> TASK PROMPT:
Below is a block of records; please copy all of them exactly.

--- EXTRACTED DATA ---

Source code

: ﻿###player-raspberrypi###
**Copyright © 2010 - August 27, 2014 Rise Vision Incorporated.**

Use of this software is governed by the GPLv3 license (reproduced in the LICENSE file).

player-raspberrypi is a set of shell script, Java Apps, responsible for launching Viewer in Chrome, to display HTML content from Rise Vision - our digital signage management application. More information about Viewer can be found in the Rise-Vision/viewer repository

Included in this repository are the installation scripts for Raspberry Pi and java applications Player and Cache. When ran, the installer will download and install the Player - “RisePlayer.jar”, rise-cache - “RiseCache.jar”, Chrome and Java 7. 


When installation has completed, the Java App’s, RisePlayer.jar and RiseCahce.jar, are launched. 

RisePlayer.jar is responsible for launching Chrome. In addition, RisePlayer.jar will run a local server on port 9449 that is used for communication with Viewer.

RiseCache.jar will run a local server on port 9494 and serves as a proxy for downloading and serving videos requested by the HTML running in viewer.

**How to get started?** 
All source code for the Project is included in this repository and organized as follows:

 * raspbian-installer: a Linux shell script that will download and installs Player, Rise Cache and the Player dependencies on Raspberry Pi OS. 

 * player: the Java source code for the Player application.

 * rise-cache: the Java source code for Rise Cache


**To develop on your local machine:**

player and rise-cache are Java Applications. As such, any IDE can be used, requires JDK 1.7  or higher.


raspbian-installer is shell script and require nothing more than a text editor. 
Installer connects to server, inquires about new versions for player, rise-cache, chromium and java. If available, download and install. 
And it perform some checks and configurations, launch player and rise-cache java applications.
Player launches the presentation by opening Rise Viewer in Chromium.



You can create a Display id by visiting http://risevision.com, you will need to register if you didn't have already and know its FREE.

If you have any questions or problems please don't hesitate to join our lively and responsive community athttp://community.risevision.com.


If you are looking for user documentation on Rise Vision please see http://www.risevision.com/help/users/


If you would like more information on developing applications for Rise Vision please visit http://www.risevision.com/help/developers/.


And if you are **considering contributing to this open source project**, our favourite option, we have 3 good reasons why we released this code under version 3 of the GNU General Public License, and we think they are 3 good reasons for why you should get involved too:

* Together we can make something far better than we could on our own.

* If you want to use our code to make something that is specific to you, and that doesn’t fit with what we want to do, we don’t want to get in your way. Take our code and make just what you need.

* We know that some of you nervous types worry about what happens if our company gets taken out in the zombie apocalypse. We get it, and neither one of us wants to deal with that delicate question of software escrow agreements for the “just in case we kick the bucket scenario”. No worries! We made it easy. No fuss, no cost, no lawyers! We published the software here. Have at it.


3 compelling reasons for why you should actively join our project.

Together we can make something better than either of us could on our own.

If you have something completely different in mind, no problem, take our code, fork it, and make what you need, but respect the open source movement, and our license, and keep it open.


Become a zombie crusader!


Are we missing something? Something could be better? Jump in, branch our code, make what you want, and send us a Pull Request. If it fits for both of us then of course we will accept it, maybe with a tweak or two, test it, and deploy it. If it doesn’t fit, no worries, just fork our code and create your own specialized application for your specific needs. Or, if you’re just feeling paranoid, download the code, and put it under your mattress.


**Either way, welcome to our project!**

---

> OUTPUT:
Source code

: ﻿###player-raspberrypi###
**Copyright © 2010 - August 27, 2014 Rise Vision Incorporated.**

Use of this software is governed by the GPLv3 license (reproduced in the LICENSE file).

player-raspberrypi is a set of shell script, Java Apps, responsible for launching Viewer in Chrome, to display HTML content from Rise Vision - our digital signage management application. More information about Viewer can be found in the Rise-Vision/viewer repository

Included in this repository are the installation scripts for Raspberry Pi and java applications Player and Cache. When ran, the installer will download and install the Player - “RisePlayer.jar”, rise-cache - “RiseCache.jar”, Chrome and Java 7. 


When installation has completed, the Java App’s, RisePlayer.jar and RiseCahce.jar, are launched. 

RisePlayer.jar is responsible for launching Chrome. In addition, RisePlayer.jar will run a local server on port 9449 that is used for communication with Viewer.

RiseCache.jar will run a local server on port 9494 and serves as a proxy for downloading and serving videos requested by the HTML running in viewer.

**How to get started?** 
All source code for the Project is included in this repository and organized as follows:

 * raspbian-installer: a Linux shell script that will download and installs Player, Rise Cache and the Player dependencies on Raspberry Pi OS. 

 * player: the Java source code for the Player application.

 * rise-cache: the Java source code for Rise Cache


**To develop on your local machine:**

player and rise-cache are Java Applications. As such, any IDE can be used, requires JDK 1.7  or higher.


raspbian-installer is shell script and require nothing more than a text editor. 
Installer connects to server, inquires about new versions for player, rise-cache, chromium and java. If available, download and install. 
And it perform some checks and configurations, launch player and rise-cache java applications.
Player launches the presentation by opening Rise Viewer in Chromium.



You can create a Display id by visiting http://risevision.com, you will need to register if you didn't have already and know its FREE.

If you have any questions or problems please don't hesitate to join our lively and responsive community athttp://community.risevision.com.


If you are looking for user documentation on Rise Vision please see http://www.risevision.com/help/users/


If you would like more information on developing applications for Rise Vision please visit http://www.risevision.com/help/developers/.


And if you are **considering contributing to this open source project**, our favourite option, we have 3 good reasons why we released this code under version 3 of the GNU General Public License, and we think they are 3 good reasons for why you should get involved too:

* Together we can make something far better than we could on our own.

* If you want to use our code to make something that is specific to you, and that doesn’t fit with what we want to do, we don’t want to get in your way. Take our code and make just what you need.

* We know that some of you nervous types worry about what happens if our company gets taken out in the zombie apocalypse. We get it, and neither one of us wants to deal with that delicate question of software escrow agreements for the “just in case we kick the bucket scenario”. No worries! We made it easy. No fuss, no cost, no lawyers! We published the software here. Have at it.


3 compelling reasons for why you should actively join our project.

Together we can make something better than either of us could on our own.

If you have something completely different in mind, no problem, take our code, fork it, and make what you need, but respect the open source movement, and our license, and keep it open.


Become a zombie crusader!


Are we missing something? Something could be better? Jump in, branch our code, make what you want, and send us a Pull Request. If it fits for both of us then of course we will accept it, maybe with a tweak or two, test it, and deploy it. If it doesn’t fit, no worries, just fork our code and create your own specialized application for your specific needs. Or, if you’re just feeling paranoid, download the code, and put it under your mattress.


**Either way, welcome to our project!**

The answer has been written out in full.